Exercise objective
Return every line in the entries below where the word "mathcal" shows up.

[Items from a dataset]
+---+
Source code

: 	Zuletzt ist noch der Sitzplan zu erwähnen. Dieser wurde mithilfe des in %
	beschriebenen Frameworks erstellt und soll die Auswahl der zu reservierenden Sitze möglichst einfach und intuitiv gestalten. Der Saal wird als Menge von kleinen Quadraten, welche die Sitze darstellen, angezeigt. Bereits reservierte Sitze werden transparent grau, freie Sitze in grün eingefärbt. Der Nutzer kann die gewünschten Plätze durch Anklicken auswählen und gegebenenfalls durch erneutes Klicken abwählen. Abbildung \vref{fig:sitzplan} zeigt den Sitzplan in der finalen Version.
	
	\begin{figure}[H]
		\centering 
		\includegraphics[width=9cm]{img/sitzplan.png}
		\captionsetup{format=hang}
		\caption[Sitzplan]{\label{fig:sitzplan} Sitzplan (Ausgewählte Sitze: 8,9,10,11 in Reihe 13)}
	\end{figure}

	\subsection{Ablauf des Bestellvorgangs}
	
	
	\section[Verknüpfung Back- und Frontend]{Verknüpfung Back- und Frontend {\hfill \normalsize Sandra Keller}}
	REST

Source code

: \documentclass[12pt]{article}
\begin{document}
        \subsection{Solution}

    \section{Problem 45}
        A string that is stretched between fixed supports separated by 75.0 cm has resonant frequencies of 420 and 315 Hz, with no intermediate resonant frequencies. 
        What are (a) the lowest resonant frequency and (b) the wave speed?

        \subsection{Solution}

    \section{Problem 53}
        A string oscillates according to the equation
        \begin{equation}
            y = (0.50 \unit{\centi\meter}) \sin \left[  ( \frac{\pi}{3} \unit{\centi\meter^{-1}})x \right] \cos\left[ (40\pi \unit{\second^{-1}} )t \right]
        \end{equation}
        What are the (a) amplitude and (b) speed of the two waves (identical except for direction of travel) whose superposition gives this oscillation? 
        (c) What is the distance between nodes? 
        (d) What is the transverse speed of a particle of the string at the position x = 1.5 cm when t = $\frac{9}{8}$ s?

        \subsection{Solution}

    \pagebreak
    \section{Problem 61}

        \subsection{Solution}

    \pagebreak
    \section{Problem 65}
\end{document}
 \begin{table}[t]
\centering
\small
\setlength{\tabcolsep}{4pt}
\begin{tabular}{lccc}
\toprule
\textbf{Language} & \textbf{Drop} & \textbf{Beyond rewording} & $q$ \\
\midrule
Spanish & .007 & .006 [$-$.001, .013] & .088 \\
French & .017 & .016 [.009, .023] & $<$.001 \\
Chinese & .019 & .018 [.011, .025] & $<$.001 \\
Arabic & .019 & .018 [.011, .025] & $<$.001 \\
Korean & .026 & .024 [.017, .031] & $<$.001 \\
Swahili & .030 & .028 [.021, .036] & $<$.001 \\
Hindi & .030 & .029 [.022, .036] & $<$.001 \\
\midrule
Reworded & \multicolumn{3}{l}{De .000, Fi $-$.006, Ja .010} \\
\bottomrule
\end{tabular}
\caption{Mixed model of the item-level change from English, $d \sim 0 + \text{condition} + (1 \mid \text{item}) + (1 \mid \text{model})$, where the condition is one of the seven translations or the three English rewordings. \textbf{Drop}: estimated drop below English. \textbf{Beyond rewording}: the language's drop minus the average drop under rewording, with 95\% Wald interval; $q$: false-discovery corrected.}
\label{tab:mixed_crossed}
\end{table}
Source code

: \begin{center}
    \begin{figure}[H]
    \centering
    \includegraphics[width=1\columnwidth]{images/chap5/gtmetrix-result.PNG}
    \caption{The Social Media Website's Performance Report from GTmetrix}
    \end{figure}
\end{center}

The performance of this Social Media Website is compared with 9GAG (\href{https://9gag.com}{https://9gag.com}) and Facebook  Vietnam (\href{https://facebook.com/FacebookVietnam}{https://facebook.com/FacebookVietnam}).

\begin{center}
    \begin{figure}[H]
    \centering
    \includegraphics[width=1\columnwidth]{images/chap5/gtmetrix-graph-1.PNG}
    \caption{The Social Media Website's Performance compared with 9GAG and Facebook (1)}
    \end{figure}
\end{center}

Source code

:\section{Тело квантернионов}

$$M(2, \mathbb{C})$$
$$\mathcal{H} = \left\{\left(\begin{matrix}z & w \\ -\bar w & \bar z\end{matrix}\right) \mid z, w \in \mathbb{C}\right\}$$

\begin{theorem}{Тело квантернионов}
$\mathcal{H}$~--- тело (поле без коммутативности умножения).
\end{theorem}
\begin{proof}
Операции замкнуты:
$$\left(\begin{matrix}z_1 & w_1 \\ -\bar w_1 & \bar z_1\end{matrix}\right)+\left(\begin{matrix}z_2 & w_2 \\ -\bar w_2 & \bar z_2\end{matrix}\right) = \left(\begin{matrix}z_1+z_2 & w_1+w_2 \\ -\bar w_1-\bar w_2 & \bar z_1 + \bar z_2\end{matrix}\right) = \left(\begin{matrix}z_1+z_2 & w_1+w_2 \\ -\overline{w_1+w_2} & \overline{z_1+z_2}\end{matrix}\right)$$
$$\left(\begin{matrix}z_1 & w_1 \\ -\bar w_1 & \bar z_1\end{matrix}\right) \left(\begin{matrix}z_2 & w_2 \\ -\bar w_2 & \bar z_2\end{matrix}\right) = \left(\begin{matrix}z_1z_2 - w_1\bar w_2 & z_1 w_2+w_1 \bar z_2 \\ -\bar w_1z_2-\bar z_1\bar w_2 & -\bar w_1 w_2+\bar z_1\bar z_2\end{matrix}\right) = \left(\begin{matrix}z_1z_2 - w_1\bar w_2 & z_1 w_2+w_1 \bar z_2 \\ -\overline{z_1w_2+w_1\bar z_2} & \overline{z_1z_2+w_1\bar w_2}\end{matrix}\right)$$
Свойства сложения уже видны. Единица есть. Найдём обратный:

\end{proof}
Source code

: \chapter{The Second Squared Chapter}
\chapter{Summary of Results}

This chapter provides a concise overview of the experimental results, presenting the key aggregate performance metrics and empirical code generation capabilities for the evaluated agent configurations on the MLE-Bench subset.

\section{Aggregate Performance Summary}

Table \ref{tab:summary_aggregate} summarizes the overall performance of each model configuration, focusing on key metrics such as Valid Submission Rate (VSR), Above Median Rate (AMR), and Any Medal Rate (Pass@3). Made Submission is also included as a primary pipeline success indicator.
+---+
Solution for this problem
$$\mathcal{H} = \left\{\left(\begin{matrix}z & w \\ -\bar w & \bar z\end{matrix}\right) \mid z, w \in \mathbb{C}\right\}$$
$\mathcal{H}$~--- тело (поле без коммутативности умножения).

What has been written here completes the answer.